> **How to complete this task**
I'd like the listing below copied exactly, with the images left out.

◆ ◆ ◆ ◆ ◆

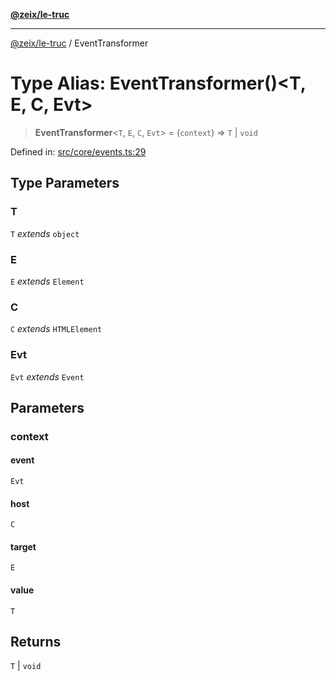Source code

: [**@zeix/le-truc**](../README.md)

***

[@zeix/le-truc](../globals.md) / EventTransformer

# Type Alias: EventTransformer()\<T, E, C, Evt\>

> **EventTransformer**\<`T`, `E`, `C`, `Evt`\> = (`context`) => `T` \| `void`

Defined in: [src/core/events.ts:29](https://github.com/zeixcom/ui-element/blob/1c934178f8926c03a10af2b29ad6cc201eead501/src/core/events.ts#L29)

## Type Parameters

### T

`T` *extends* `object`

### E

`E` *extends* `Element`

### C

`C` *extends* `HTMLElement`

### Evt

`Evt` *extends* `Event`

## Parameters

### context

#### event

`Evt`

#### host

`C`

#### target

`E`

#### value

`T`

## Returns

`T` \| `void`
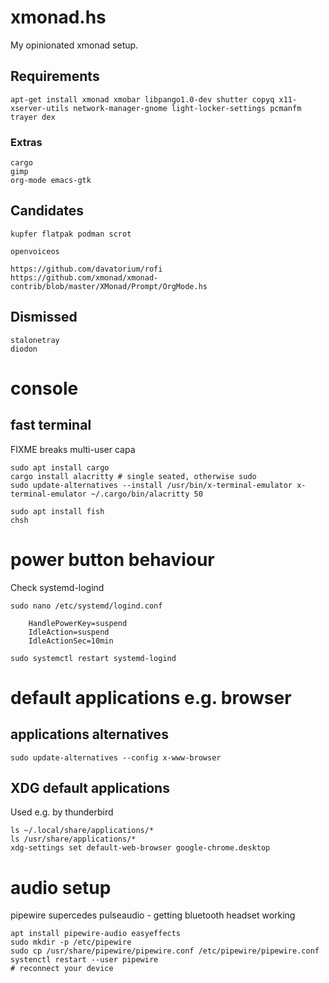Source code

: 
# xmonad.hs

My opinionated xmonad setup.

## Requirements

    apt-get install xmonad xmobar libpango1.0-dev shutter copyq x11-xserver-utils network-manager-gnome light-locker-settings pcmanfm trayer dex
    
### Extras

    cargo
    gimp
    org-mode emacs-gtk

## Candidates

    kupfer flatpak podman scrot

    openvoiceos

    https://github.com/davatorium/rofi
    https://github.com/xmonad/xmonad-contrib/blob/master/XMonad/Prompt/OrgMode.hs

## Dismissed

    stalonetray
    diodon

# console

## fast terminal
FIXME breaks multi-user capa

    sudo apt install cargo
    cargo install alacritty # single seated, otherwise sudo
    sudo update-alternatives --install /usr/bin/x-terminal-emulator x-terminal-emulator ~/.cargo/bin/alacritty 50

    sudo apt install fish
    chsh

# power button behaviour

Check systemd-logind

    sudo nano /etc/systemd/logind.conf

        HandlePowerKey=suspend
        IdleAction=suspend
        IdleActionSec=10min

    sudo systemctl restart systemd-logind

# default applications e.g. browser

## applications alternatives

    sudo update-alternatives --config x-www-browser

## XDG default applications
Used e.g. by thunderbird

    ls ~/.local/share/applications/*
    ls /usr/share/applications/*
    xdg-settings set default-web-browser google-chrome.desktop

# audio setup
pipewire supercedes pulseaudio - getting bluetooth headset working

    apt install pipewire-audio easyeffects
    sudo mkdir -p /etc/pipewire
    sudo cp /usr/share/pipewire/pipewire.conf /etc/pipewire/pipewire.conf
    systenctl restart --user pipewire
    # reconnect your device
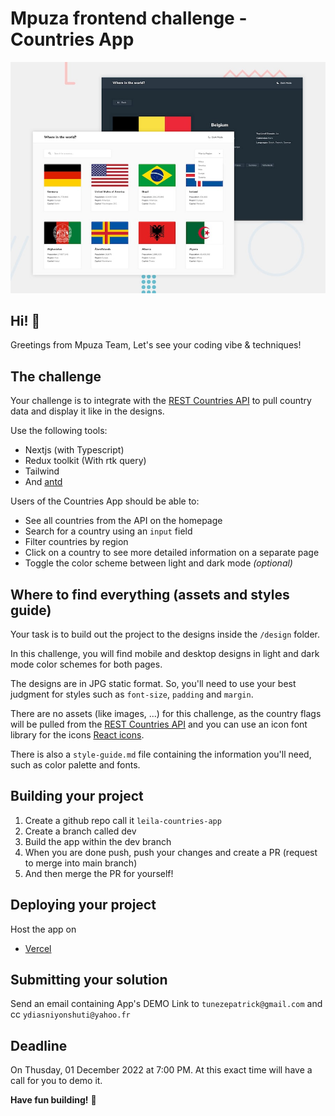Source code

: # Mpuza frontend challenge - Countries App

![Countries App](./design/desktop-preview.jpg)

## Hi! 👋

Greetings from Mpuza Team, Let's see your coding vibe & techniques!

## The challenge

Your challenge is to integrate with the [REST Countries API](https://restcountries.com) to pull country data and display it like in the designs.

Use the following tools:

- Nextjs (with Typescript)
- Redux toolkit (With rtk query)
- Tailwind
- And [antd](https://ant.design)

Users of the Countries App should be able to:

- See all countries from the API on the homepage
- Search for a country using an `input` field
- Filter countries by region
- Click on a country to see more detailed information on a separate page
- Toggle the color scheme between light and dark mode _(optional)_

## Where to find everything (assets and styles guide)

Your task is to build out the project to the designs inside the `/design` folder.

In this challenge, you will find mobile and desktop designs in light and dark mode color schemes for both pages.

The designs are in JPG static format. So, you'll need to use your best judgment for styles such as `font-size`, `padding` and `margin`.

There are no assets (like images, ...) for this challenge, as the country flags will be pulled from the [REST Countries API](https://restcountries.com) and you can use an icon font library for the icons [React icons](https://react-icons.github.io/react-icons/).

There is also a `style-guide.md` file containing the information you'll need, such as color palette and fonts.

## Building your project

1. Create a github repo call it `leila-countries-app`
2. Create a branch called dev
3. Build the app within the dev branch
4. When you are done push, push your changes and create a PR (request to merge into main branch)
5. And then merge the PR for yourself!

## Deploying your project

Host the app on

- [Vercel](https://vercel.com/)

## Submitting your solution

Send an email containing App's DEMO Link to `tunezepatrick@gmail.com` and cc `ydiasniyonshuti@yahoo.fr`

## Deadline

On Thusday, 01 December 2022 at 7:00 PM. At this exact time will have a call for you to demo it.

**Have fun building!** 🚀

◆ ◆ ◆ ◆ ◆

> **Result for this exercise**
Source code

: [**@zeix/le-truc**](../README.md)

***

[@zeix/le-truc](../globals.md) / EventTransformer

# Type Alias: EventTransformer()\<T, E, C, Evt\>

> **EventTransformer**\<`T`, `E`, `C`, `Evt`\> = (`context`) => `T` \| `void`

Defined in: [src/core/events.ts:29](https://github.com/zeixcom/ui-element/blob/1c934178f8926c03a10af2b29ad6cc201eead501/src/core/events.ts#L29)

## Type Parameters

### T

`T` *extends* `object`

### E

`E` *extends* `Element`

### C

`C` *extends* `HTMLElement`

### Evt

`Evt` *extends* `Event`

## Parameters

### context

#### event

`Evt`

#### host

`C`

#### target

`E`

#### value

`T`

## Returns

`T` \| `void`
Source code

: 
# xmonad.hs

My opinionated xmonad setup.

## Requirements

    apt-get install xmonad xmobar libpango1.0-dev shutter copyq x11-xserver-utils network-manager-gnome light-locker-settings pcmanfm trayer dex
    
### Extras

    cargo
    gimp
    org-mode emacs-gtk

## Candidates

    kupfer flatpak podman scrot

    openvoiceos

    https://github.com/davatorium/rofi
    https://github.com/xmonad/xmonad-contrib/blob/master/XMonad/Prompt/OrgMode.hs

## Dismissed

    stalonetray
    diodon

# console

## fast terminal
FIXME breaks multi-user capa

    sudo apt install cargo
    cargo install alacritty # single seated, otherwise sudo
    sudo update-alternatives --install /usr/bin/x-terminal-emulator x-terminal-emulator ~/.cargo/bin/alacritty 50

    sudo apt install fish
    chsh

# power button behaviour

Check systemd-logind

    sudo nano /etc/systemd/logind.conf

        HandlePowerKey=suspend
        IdleAction=suspend
        IdleActionSec=10min

    sudo systemctl restart systemd-logind

# default applications e.g. browser

## applications alternatives

    sudo update-alternatives --config x-www-browser

## XDG default applications
Used e.g. by thunderbird

    ls ~/.local/share/applications/*
    ls /usr/share/applications/*
    xdg-settings set default-web-browser google-chrome.desktop

# audio setup
pipewire supercedes pulseaudio - getting bluetooth headset working

    apt install pipewire-audio easyeffects
    sudo mkdir -p /etc/pipewire
    sudo cp /usr/share/pipewire/pipewire.conf /etc/pipewire/pipewire.conf
    systenctl restart --user pipewire
    # reconnect your device
Source code

: # Mpuza frontend challenge - Countries App

![Countries App](./design/desktop-preview.jpg)

## Hi! 👋

Greetings from Mpuza Team, Let's see your coding vibe & techniques!

## The challenge

Your challenge is to integrate with the [REST Countries API](https://restcountries.com) to pull country data and display it like in the designs.

Use the following tools:

- Nextjs (with Typescript)
- Redux toolkit (With rtk query)
- Tailwind
- And [antd](https://ant.design)

Users of the Countries App should be able to:

- See all countries from the API on the homepage
- Search for a country using an `input` field
- Filter countries by region
- Click on a country to see more detailed information on a separate page
- Toggle the color scheme between light and dark mode _(optional)_

## Where to find everything (assets and styles guide)

Your task is to build out the project to the designs inside the `/design` folder.

In this challenge, you will find mobile and desktop designs in light and dark mode color schemes for both pages.

The designs are in JPG static format. So, you'll need to use your best judgment for styles such as `font-size`, `padding` and `margin`.

There are no assets (like images, ...) for this challenge, as the country flags will be pulled from the [REST Countries API](https://restcountries.com) and you can use an icon font library for the icons [React icons](https://react-icons.github.io/react-icons/).

There is also a `style-guide.md` file containing the information you'll need, such as color palette and fonts.

## Building your project

1. Create a github repo call it `leila-countries-app`
2. Create a branch called dev
3. Build the app within the dev branch
4. When you are done push, push your changes and create a PR (request to merge into main branch)
5. And then merge the PR for yourself!

## Deploying your project

Host the app on

- [Vercel](https://vercel.com/)

## Submitting your solution

Send an email containing App's DEMO Link to `tunezepatrick@gmail.com` and cc `ydiasniyonshuti@yahoo.fr`

## Deadline

On Thusday, 01 December 2022 at 7:00 PM. At this exact time will have a call for you to demo it.

**Have fun building!** 🚀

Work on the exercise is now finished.